NB : work under microbiological safety bench and on ice
1. Prepare two sets of 4 Eppendorf tubes 2. Add DNA with a concentration of 120, 12, 1.2 and 0.2 ng/µl in 25ul of competent bacteria. 3. Gently invert the tubes 4-5 times to mix cells and DNA. Do not vortex 4. Incubate 30minutes on ice the first set and 30minutes in the cooling module, the second set 5. Heat shock at 42°C for 1minute in a dry bath for the first set and in the heating module for the second set. Do not mix 6. Place on ice for 2minutes the first set and in the cooling module for the second set. Do not mix 7. Add 450uL of SOC 8. Incubate at 37°C and 200rpm for 1h, add 1 µl of antibiotic, wait for 1h 9. Mix the cells thoroughly by inverting the tube 10. Deposit 50ul on the petri dish 11. Incubate overnight at 37°C with dishes upside down

Bacterial transformation on petri dishes for Top10

Materials (x8)

• 25µl Top10 competent cells • DNA (concentration around 50 ng/µl) • 450 µl SOC • antibiotic chloramphenicol (1000x) • petri dishes

Methods

NB : work under microbiological safety bench and on ice

• Prepare two sets of 2 Eppendorf tubes
• Add DNA in 25ul of competent bacteria.
• Gently invert the tubes 4-5 times to mix cells and DNA. Do not vortex
• Incubate 30minutes on ice the first set and 30minutes in the cooling module for the second set
• Heat shock at 42°C for 1minute in a dry bath for the first set and in the heating module for the second set.
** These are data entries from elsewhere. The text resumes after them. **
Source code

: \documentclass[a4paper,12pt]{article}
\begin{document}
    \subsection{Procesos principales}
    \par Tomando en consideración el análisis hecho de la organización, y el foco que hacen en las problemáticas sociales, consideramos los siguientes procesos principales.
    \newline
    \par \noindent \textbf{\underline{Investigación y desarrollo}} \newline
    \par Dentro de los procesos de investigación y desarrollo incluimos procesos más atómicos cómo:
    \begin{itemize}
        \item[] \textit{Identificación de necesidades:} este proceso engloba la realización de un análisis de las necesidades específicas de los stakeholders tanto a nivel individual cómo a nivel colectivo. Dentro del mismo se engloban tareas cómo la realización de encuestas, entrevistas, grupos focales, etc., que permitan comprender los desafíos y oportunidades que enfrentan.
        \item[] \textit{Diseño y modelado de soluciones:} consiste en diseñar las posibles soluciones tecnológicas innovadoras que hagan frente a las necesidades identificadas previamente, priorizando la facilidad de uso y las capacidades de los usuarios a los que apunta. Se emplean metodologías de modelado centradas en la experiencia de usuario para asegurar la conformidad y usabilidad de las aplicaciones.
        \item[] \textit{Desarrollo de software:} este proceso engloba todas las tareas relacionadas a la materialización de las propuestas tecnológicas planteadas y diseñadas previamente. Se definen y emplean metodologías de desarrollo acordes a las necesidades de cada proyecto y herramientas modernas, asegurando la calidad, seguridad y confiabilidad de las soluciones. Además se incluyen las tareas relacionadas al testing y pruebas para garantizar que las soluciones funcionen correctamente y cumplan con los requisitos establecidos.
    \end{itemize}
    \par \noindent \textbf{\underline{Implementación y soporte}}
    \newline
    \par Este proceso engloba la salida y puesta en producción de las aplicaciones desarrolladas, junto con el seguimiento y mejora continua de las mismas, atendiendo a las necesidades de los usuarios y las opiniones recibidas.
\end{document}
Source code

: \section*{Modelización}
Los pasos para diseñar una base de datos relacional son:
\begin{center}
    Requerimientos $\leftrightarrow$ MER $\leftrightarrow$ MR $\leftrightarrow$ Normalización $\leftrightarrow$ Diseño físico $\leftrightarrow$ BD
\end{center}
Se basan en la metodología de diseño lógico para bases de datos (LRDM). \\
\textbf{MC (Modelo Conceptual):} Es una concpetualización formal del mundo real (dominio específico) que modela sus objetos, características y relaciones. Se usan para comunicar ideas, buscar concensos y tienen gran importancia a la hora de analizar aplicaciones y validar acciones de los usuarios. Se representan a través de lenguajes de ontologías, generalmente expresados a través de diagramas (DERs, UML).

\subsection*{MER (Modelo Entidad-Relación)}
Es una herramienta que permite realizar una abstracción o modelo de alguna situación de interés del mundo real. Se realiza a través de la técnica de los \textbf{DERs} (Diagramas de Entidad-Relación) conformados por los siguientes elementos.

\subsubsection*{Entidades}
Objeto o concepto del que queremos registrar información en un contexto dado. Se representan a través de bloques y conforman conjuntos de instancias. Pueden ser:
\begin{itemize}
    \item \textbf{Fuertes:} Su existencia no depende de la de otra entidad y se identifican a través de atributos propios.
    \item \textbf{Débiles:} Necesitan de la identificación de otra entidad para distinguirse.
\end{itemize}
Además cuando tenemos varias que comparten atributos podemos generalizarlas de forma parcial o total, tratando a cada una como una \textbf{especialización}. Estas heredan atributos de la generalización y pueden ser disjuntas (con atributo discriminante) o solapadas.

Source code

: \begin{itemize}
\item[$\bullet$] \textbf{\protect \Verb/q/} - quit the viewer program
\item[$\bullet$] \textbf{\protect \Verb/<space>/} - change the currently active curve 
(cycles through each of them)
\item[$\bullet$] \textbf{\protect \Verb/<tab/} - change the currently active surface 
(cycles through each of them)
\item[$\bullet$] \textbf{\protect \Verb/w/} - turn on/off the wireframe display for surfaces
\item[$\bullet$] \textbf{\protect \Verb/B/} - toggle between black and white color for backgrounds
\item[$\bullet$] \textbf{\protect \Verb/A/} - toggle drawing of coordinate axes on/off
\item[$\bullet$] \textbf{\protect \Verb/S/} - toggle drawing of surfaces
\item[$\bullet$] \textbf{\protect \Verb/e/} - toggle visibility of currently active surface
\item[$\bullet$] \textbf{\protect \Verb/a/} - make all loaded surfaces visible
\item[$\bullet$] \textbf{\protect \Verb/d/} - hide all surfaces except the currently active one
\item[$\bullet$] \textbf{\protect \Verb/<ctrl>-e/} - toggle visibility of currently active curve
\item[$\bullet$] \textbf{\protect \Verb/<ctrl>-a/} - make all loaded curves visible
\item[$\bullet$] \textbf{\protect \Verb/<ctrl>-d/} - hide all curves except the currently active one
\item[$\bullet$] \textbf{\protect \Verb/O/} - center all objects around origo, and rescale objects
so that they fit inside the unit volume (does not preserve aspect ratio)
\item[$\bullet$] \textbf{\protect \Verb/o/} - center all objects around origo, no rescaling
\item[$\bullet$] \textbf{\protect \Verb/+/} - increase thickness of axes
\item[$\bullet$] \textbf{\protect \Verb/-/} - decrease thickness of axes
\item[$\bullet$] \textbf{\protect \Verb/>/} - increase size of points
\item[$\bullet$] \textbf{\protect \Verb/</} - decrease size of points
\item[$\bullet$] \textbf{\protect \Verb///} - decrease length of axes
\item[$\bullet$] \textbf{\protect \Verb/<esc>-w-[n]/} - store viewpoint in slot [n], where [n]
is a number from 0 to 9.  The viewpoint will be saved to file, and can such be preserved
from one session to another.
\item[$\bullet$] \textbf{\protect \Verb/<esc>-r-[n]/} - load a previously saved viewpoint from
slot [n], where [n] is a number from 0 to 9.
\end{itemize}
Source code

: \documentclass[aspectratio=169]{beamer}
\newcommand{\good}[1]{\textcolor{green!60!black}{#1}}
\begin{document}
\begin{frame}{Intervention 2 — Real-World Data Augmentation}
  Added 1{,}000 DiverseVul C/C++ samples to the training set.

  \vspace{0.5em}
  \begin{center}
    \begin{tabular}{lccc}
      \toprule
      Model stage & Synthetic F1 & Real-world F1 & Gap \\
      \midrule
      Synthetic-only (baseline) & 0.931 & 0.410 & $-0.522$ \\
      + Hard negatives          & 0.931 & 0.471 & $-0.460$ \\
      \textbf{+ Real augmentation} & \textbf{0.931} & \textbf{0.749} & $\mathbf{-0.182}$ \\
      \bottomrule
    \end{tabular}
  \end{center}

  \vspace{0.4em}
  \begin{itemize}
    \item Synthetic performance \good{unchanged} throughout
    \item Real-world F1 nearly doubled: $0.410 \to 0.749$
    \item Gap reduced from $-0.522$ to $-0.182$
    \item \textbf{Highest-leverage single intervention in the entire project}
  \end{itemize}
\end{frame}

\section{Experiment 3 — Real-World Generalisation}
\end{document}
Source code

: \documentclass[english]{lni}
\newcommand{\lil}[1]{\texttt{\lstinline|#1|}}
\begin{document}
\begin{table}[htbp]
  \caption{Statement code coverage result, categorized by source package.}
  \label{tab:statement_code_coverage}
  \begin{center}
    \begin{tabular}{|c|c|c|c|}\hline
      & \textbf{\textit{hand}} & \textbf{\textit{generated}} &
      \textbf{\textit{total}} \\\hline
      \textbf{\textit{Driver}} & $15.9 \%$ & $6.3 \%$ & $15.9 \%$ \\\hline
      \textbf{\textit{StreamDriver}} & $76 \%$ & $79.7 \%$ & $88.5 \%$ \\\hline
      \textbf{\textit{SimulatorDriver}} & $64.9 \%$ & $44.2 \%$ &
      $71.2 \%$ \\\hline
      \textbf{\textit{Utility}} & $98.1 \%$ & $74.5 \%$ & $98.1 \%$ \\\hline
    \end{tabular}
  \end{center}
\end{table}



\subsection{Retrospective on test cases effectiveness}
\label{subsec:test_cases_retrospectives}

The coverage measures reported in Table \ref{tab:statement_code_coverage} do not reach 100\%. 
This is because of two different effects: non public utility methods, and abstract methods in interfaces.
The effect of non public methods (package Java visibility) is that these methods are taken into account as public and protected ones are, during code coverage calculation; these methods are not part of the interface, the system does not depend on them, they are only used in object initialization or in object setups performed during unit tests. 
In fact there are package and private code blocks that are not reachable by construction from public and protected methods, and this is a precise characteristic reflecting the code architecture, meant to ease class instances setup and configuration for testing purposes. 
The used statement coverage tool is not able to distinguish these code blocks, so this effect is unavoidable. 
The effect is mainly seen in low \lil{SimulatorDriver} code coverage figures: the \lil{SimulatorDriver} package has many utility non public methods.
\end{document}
Do not mix
• Place on ice for 2minutes the first set and in the cooling module for the second set. Do not mix
• Add 450uL of SOC
• Incubate at 37°C and 200rpm for 1h, add 1 µl of antibiotic, wait for 1h
• Mix the cells thoroughly by inverting the tube
• Deposit 50ul on the petri dish
• Incubate overnight at 37°C with dishes upside down

Bacterial transformation

Materials

• 25µl DH5α competent cells
• 25 µl Top10 competent cells
• DNA (concentration around 50ng/µl)
• 450 µl SOC
• antibiotic chloramphenicol (1000x)

Methods

NB : work under microbiological safety bench and on ice

• Add DNA in 25ul of competent bacteria for each bacteria (Top10 and DH5α).
• Gently invert the tubes 4-5 times to mix cells and DNA. Do not vortex
• Incubate 30minutes in the cooling module
• Heat shock at 42°C for 1minute in the heating module. Do not mix
• Place inside the cooling module for 2minutes. Do not mix
• Add 450uL of SOC
• Incubate at 37°C and 200rpm for 2h,wait for 1h, add the antibiotic, wait for 1h

Fluorescence

• Power on the microplate reader and set to 37°C the inside temperature
• Add 200 µl of each tube in a well of a microplate and measure the OD and fluorescence every hour.